▶ PROBLEM DESCRIPTION:
Should a line in the entries below contain "figsize", return that line.

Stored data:
────────────────────────────────────────

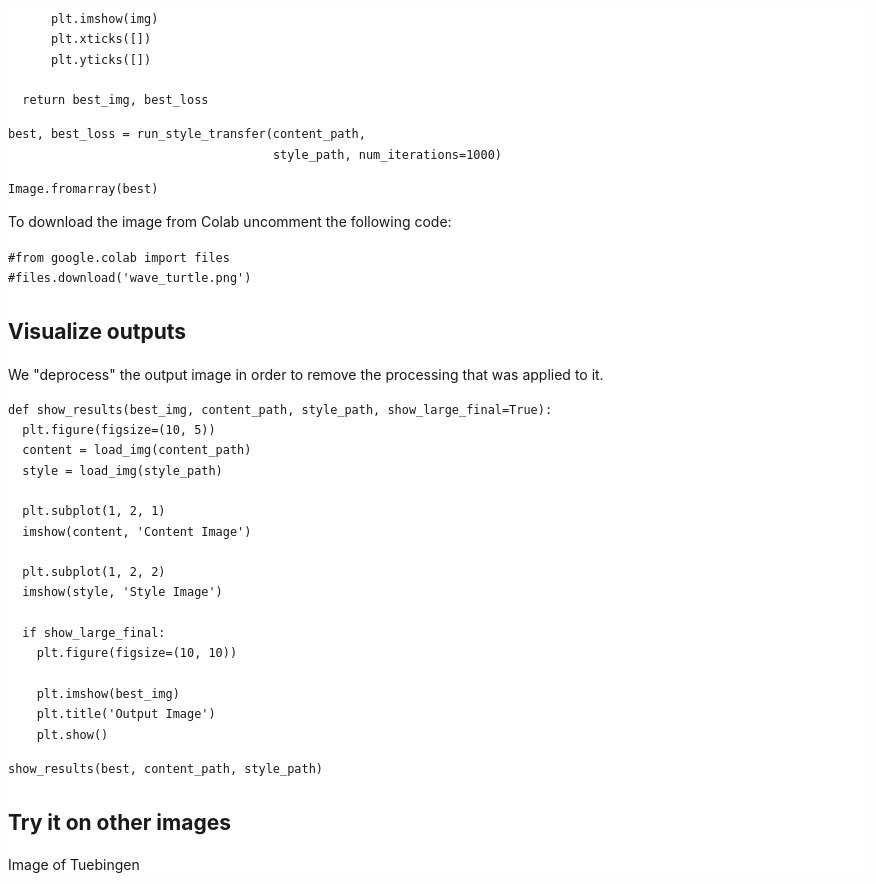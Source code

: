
 ```
      plt.imshow(img)
      plt.xticks([])
      plt.yticks([])
      
  return best_img, best_loss 
```


```
best, best_loss = run_style_transfer(content_path, 
                                     style_path, num_iterations=1000)
```


```
Image.fromarray(best)
```

To download the image from Colab uncomment the following code:


```
#from google.colab import files
#files.download('wave_turtle.png')
```

## Visualize outputs
We "deprocess" the output image in order to remove the processing that was applied to it. 


```
def show_results(best_img, content_path, style_path, show_large_final=True):
  plt.figure(figsize=(10, 5))
  content = load_img(content_path) 
  style = load_img(style_path)

  plt.subplot(1, 2, 1)
  imshow(content, 'Content Image')

  plt.subplot(1, 2, 2)
  imshow(style, 'Style Image')

  if show_large_final: 
    plt.figure(figsize=(10, 10))

    plt.imshow(best_img)
    plt.title('Output Image')
    plt.show()
```


```
show_results(best, content_path, style_path)
```

## Try it on other images
Image of Tuebingen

────────────────────────────────────────

▶ WRITTEN RESPONSE:
  plt.figure(figsize=(10, 5))
    plt.figure(figsize=(10, 10))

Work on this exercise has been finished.